Spending bill inaction delays decision on job competition appeals
The General Accounting Office will likely wait until lawmakers have finalized fiscal 2004 spending legislation before deciding whether to hear appeals from federal employee teams losing work to contractors, an agency official said Tuesday.
By waiting to issue a decision, the watchdog agency is preserving a status quo that grants contractors an unfair advantage in public-private job competitions, a federal employee union official charged. Though the Senate has not approved the 2004 omnibus spending package, debate over competitive sourcing provisions in the legislation is done, the official said.
In June 2003, GAO solicited public input on how, or if, revisions to the Office of Management and Budget's rules on public-private job competitions should change federal employees' legal standing at GAO's bid protest office. The solicitation drew a number of responses from government officials and others, but GAO has held off on a decision because the agency was "waiting to see what Congress is going to do," said Daniel Gordon, GAO's associate general counsel.
Lawmakers attached provisions granting in-house teams legal standing to appeal job competition decisions to several versions of 2004 budget bills. One draft of the Transportation-Treasury appropriations bill would have allowed federal employees and their union representatives to protest competitive sourcing decisions at GAO. But the White House convinced congressional negotiators to eliminate that provision when wrapping the Transportation-Treasury legislation into an omnibus spending package.
Even though the House has approved the omnibus bill, GAO cannot be sure that the appeals rights language will not surface again before the Senate signs off on the legislation, Gordon said. The Senate will consider the spending package on Jan. 20 at the earliest.
If the appeals rights provisions are somehow reintroduced into the final omnibus budget bill, GAO would follow Congress' orders, Gordon said. If the legislation remains untouched, the watchdog agency would have a much tougher decision.
But GAO could be forced to speak its mind before the omnibus becomes law, if an in-house team or union attempts to file an appeal under the revised Circular A-76, Gordon noted. The 1984 Competition in Contracting Act gives GAO's bid protest office 100 calendar days to decide cases. No in-house teams or union representatives have tried to file appeals since OMB issued its revised circular, he said.
Only contractors losing job competitions could appeal to GAO under the old A-76 rules. GAO has long held that the Competition in Contracting Act does not give federal employee teams the legal standing to file appeals.
But OMB's May 2003 revisions to Circular A-76 give in-house teams, called "most efficient organizations," some new rights. For example, the new guidelines designate two key officials as "directly interested parties" for appealing A-76 decisions within an agency: the formal representative of in-house employees, known as the "agency tender official," and an official elected by a majority of employees on an in-house team.

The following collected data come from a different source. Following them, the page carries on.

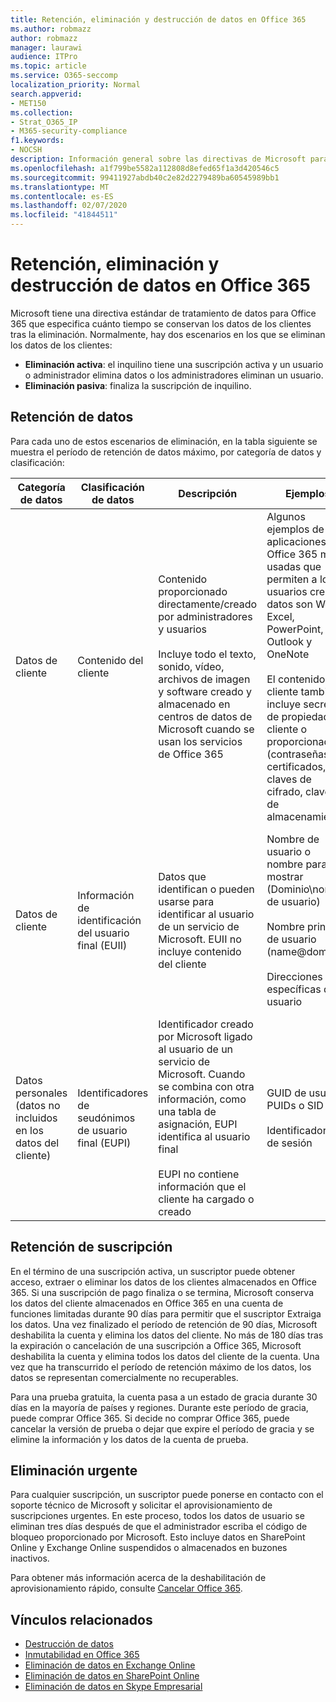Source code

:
 ```yaml
---
title: Retención, eliminación y destrucción de datos en Office 365
ms.author: robmazz
author: robmazz
manager: laurawi
audience: ITPro
ms.topic: article
ms.service: O365-seccomp
localization_priority: Normal
search.appverid:
- MET150
ms.collection:
- Strat_O365_IP
- M365-security-compliance
f1.keywords:
- NOCSH
description: Información general sobre las directivas de Microsoft para Office 365 relativas a la retención, eliminación y destrucción de datos.
ms.openlocfilehash: a1f799be5582a112808d8efed65f1a3d420546c5
ms.sourcegitcommit: 99411927abdb40c2e82d2279489ba60545989bb1
ms.translationtype: MT
ms.contentlocale: es-ES
ms.lasthandoff: 02/07/2020
ms.locfileid: "41844511"
---
```

# <a name="data-retention-deletion-and-destruction-in-office-365"></a>Retención, eliminación y destrucción de datos en Office 365

Microsoft tiene una directiva estándar de tratamiento de datos para Office 365 que especifica cuánto tiempo se conservan los datos de los clientes tras la eliminación. Normalmente, hay dos escenarios en los que se eliminan los datos de los clientes:

- **Eliminación activa**: el inquilino tiene una suscripción activa y un usuario o administrador elimina datos o los administradores eliminan un usuario.
- **Eliminación pasiva**: finaliza la suscripción de inquilino.

## <a name="data-retention"></a>Retención de datos

Para cada uno de estos escenarios de eliminación, en la tabla siguiente se muestra el período de retención de datos máximo, por categoría de datos y clasificación:

| Categoría de datos | Clasificación de datos | Descripción | Ejemplos | Período de retención |
|-----------------|-----------------|-----------------|----------------------------------|-------------------------------|
| Datos de cliente | Contenido del cliente| Contenido proporcionado directamente/creado por administradores y usuarios <br><br> Incluye todo el texto, sonido, vídeo, archivos de imagen y software creado y almacenado en centros de datos de Microsoft cuando se usan los servicios de Office 365 | Algunos ejemplos de las aplicaciones de Office 365 más usadas que permiten a los usuarios crear datos son Word, Excel, PowerPoint, Outlook y OneNote <br><br> El contenido del cliente también incluye secretos de propiedad del cliente o proporcionados (contraseñas, certificados, claves de cifrado, claves de almacenamiento) | **Escenario de eliminación activa:** como máximo 30 días <br><br> **Escenario de eliminación pasiva:** como máximo 180 días |
| Datos de cliente | Información de identificación del usuario final (EUII) | Datos que identifican o pueden usarse para identificar al usuario de un servicio de Microsoft. EUII no incluye contenido del cliente | Nombre de usuario o nombre para mostrar (Dominio\nombre de usuario) <br><br> Nombre principal de usuario (name@domain) <br><br>  Direcciones IP específicas del usuario | **Escenario de eliminación activa:** como máximo de 180 días (solo una acción de administrador de inquilinos) <br><br> **Escenario de eliminación pasiva:** como máximo 180 días |
| Datos personales <br> (datos no incluidos en los datos del cliente) | Identificadores de seudónimos de usuario final (EUPI) | Identificador creado por Microsoft ligado al usuario de un servicio de Microsoft. Cuando se combina con otra información, como una tabla de asignación, EUPI identifica al usuario final <br><br> EUPI no contiene información que el cliente ha cargado o creado | GUID de usuario, PUIDs o SID <br><br> Identificadores de sesión | **Escenario de eliminación activa:** como máximo 30 días <br><br> **Escenario de eliminación pasiva:** como máximo 180 días |

## <a name="subscription-retention"></a>Retención de suscripción

En el término de una suscripción activa, un suscriptor puede obtener acceso, extraer o eliminar los datos de los clientes almacenados en Office 365. Si una suscripción de pago finaliza o se termina, Microsoft conserva los datos del cliente almacenados en Office 365 en una cuenta de funciones limitadas durante 90 días para permitir que el suscriptor Extraiga los datos. Una vez finalizado el período de retención de 90 días, Microsoft deshabilita la cuenta y elimina los datos del cliente. No más de 180 días tras la expiración o cancelación de una suscripción a Office 365, Microsoft deshabilita la cuenta y elimina todos los datos del cliente de la cuenta. Una vez que ha transcurrido el período de retención máximo de los datos, los datos se representan comercialmente no recuperables.

Para una prueba gratuita, la cuenta pasa a un estado de gracia durante 30 días en la mayoría de países y regiones. Durante este período de gracia, puede comprar Office 365. Si decide no comprar Office 365, puede cancelar la versión de prueba o dejar que expire el período de gracia y se elimine la información y los datos de la cuenta de prueba.

## <a name="expedited-deletion"></a>Eliminación urgente

Para cualquier suscripción, un suscriptor puede ponerse en contacto con el soporte técnico de Microsoft y solicitar el aprovisionamiento de suscripciones urgentes. En este proceso, todos los datos de usuario se eliminan tres días después de que el administrador escriba el código de bloqueo proporcionado por Microsoft. Esto incluye datos en SharePoint Online y Exchange Online suspendidos o almacenados en buzones inactivos.

Para obtener más información acerca de la deshabilitación de aprovisionamiento rápido, consulte [Cancelar Office 365](https://docs.microsoft.com/office365/admin/subscriptions-and-billing/cancel-your-subscription).

## <a name="related-links"></a>Vínculos relacionados

- [Destrucción de datos](office-365-data-destruction.md)
- [Inmutabilidad en Office 365](office-365-data-immutability.md)
- [Eliminación de datos en Exchange Online](office-365-exchange-online-data-deletion.md)
- [Eliminación de datos en SharePoint Online](office-365-sharepoint-online-data-deletion.md)
- [Eliminación de datos en Skype Empresarial](office-365-skype-data-deletion.md)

The revised circular is silent on the issue of whether in-house team representatives should be viewed as interested parties for appeals to GAO, Gordon said. In addition, the changed circular leaves open the question of whether unions could represent teams of federal employees at GAO, should the bid protest office decide to hear in-house team appeals.
In response to its June solicitation for comments, GAO received substantial input from a variety of agency officials, Gordon said. Agency lawyers tended to argue that despite the A-76 revisions, federal employee teams lack standing to appeal competitive sourcing cases at GAO unless Congress amends the Competition in Contracting Act. Federal employees without a legal background generally favored granting in-house team appeals standing regardless of whether lawmakers amend the law.
As expected, federal employee unions stood in support of appeals rights. OMB intended the new circular to level the playing field for employee teams competing against contractors, said Martin Cohen, a lawyer at the an American Federation of Government Employees. The field will remain uneven until GAO extends appeal rights to in-house teams and union representatives, he argued.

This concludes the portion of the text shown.